Art led our comeback attack. “Sandpaper” cleared creases at both ends with unnerving, distracting villainy. Quickly we notched our first tally. Another swiftly followed. Suddenly, we had a modicum of back-checking, even! We added a third unanswered tally, and at 4-3 we could see our adversaries buckle a bit with doubt and distress. My charge’s hearts swelled with drive and conviction. You could see it. I forget off whose stick the game-tying, sudden-death-inducing goal was launched, but suddenly dogs at the pond’s edge stopped napping.
The ensuing 12-15 minutes delivered heart-stopping, end-to-end opportunity, the drama remaining unresolved. Quality chances at both ends, back and forth. Men of mightily clogged medicine cabinets back home, 90-plus minutes into this instant classic, now laid out flat on the sheet to thwart crossing passes in prime scoring areas. And then, at long last, the intrepid forechecker among us, Lare, taking a centering feed, ended it, delivering Glory to Team Donoghue.
A poignant handshake line at center pond followed.

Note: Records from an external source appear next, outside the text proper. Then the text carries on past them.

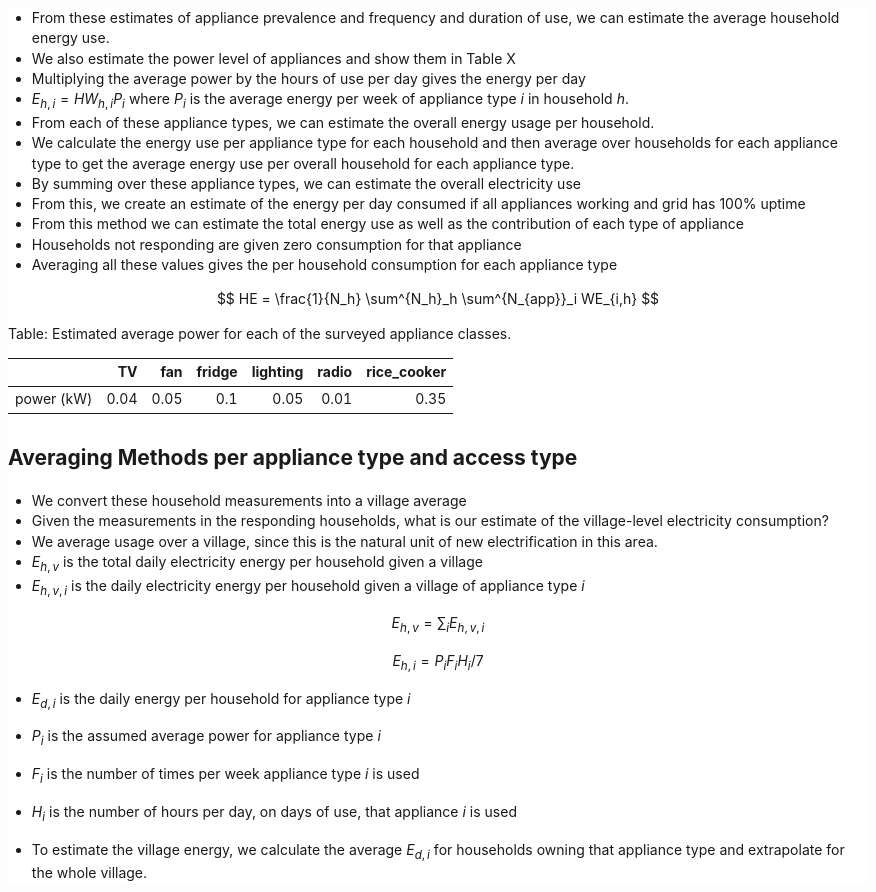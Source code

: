 

- From these estimates of appliance prevalence and frequency and duration of use, we can estimate the average household energy use.
- We also estimate the power level of appliances and show them in Table X
- Multiplying the average power by the hours of use per day gives the energy per day
- $E_{h, i} = HW_{h, i} P_i$ where $P_i$ is the average energy per week of appliance type $i$ in household $h$.
- From each of these appliance types, we can estimate the overall energy usage per household.
- We calculate the energy use per appliance type for each household and then average over households for each appliance type to get the average energy use per overall household for each appliance type.
- By summing over these appliance types, we can estimate the overall electricity use
- From this, we create an estimate of the energy per day consumed if all appliances working and grid has 100% uptime
- From this method we can estimate the total energy use as well as the contribution of each type of appliance
- Households not responding are given zero consumption for that appliance
- Averaging all these values gives the per household consumption for each appliance type

$$ HE = \frac{1}{N_h} \sum^{N_h}_h \sum^{N_{app}}_i WE_{i,h} $$

Table: Estimated average power for each of the surveyed appliance classes.

|            |   TV |   fan |   fridge |   lighting |   radio |   rice_cooker |
|:-----------|-----:|------:|---------:|-----------:|--------:|--------------:|
| power (kW) | 0.04 |  0.05 |      0.1 |       0.05 |    0.01 |          0.35 |






## Averaging Methods per appliance type and access type

- We convert these household measurements into a village average
- Given the measurements in the responding households, what is our estimate of the village-level electricity consumption?
- We average usage over a village, since this is the natural unit of new electrification in this area.
- $E_{h, v}$ is the total daily electricity energy per household given a village
- $E_{h, v, i}$ is the daily electricity energy per household given a village of appliance type $i$

$$E_{h, v} = \sum_i E_{h, v, i}$$



$$ E_{h, i} = P_{i} F_{i} H_{i} / 7 $$

- $E_{d,i}$ is the daily energy per household for appliance type $i$
- $P_i$ is the assumed average power for appliance type $i$
- $F_i$ is the number of times per week appliance type $i$ is used
- $H_i$ is the number of hours per day, on days of use, that appliance $i$ is used



- To estimate the village energy, we calculate the average $E_{d, i}$ for households owning that appliance type and extrapolate for the whole village.
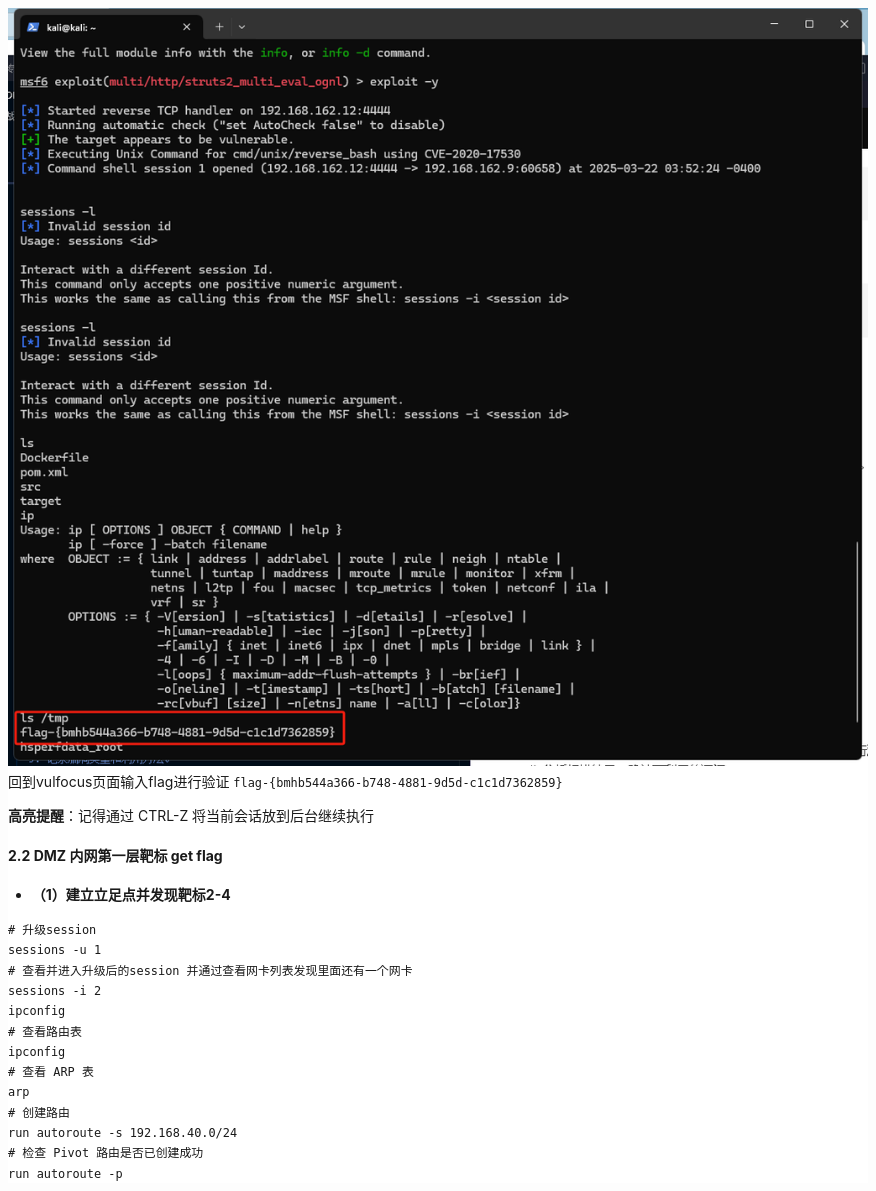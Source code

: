 ![](./img/1f.png)
回到vulfocus页面输入flag进行验证
`flag-{bmhb544a366-b748-4881-9d5d-c1c1d7362859}`

**高亮提醒**：记得通过 CTRL-Z 将当前会话放到后台继续执行


#### 2.2 DMZ 内网第一层靶标 get flag

- **（1）建立立足点并发现靶标2-4**
```shell
# 升级session
sessions -u 1
# 查看并进入升级后的session 并通过查看网卡列表发现里面还有一个网卡
sessions -i 2
ipconfig
# 查看路由表
ipconfig
# 查看 ARP 表
arp
# 创建路由
run autoroute -s 192.168.40.0/24
# 检查 Pivot 路由是否已创建成功
run autoroute -p
```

When we finished and were removing our skates Donnie and Jim and I sat together on a bench and discussed great skating trails maintained through winding woods in Ontario and Quebec. We learned that all three of us enjoy golfing and forged a pact to put pegs in the ground together this spring. We walked together through the woods to our cars in our newly formed fellowship of friendship and fun. Feeling invigorated and renewed, I drove straight to my gym for a supplemental workout. I got home, showered, and felt inspired — for the first time in nearly two weeks — to try and write something creative and uplifting.
Late Saturday night I was driving back from the Maine-Providence hockey game with a good buddy when I received a text message from my college pal Tim. His Miami Redhawks, he informed, had scored a game-tying goal with 50 seconds to go, then won it in OT. He sent me a photo of his jubilant charges.
And Timmy added a single line accompanying the image: “Nice to feel joy again.”
I am so sorry. I am glad that hockey is bringing you some relief and levity. Of course, I did not know him personally like you, but it really hit home in that he was a political figure that I recognized AND that he was outside waiting for his wife. We have a teacher at school whose husband was killed in the police building outside the White House a year or so ago, so I also feel that the (gun) violence is out of control. I will retire and we will move out of this area also.
When you've been abandoned by joy, there's only one thing to do.
"...so I went to the pond..." Good on you!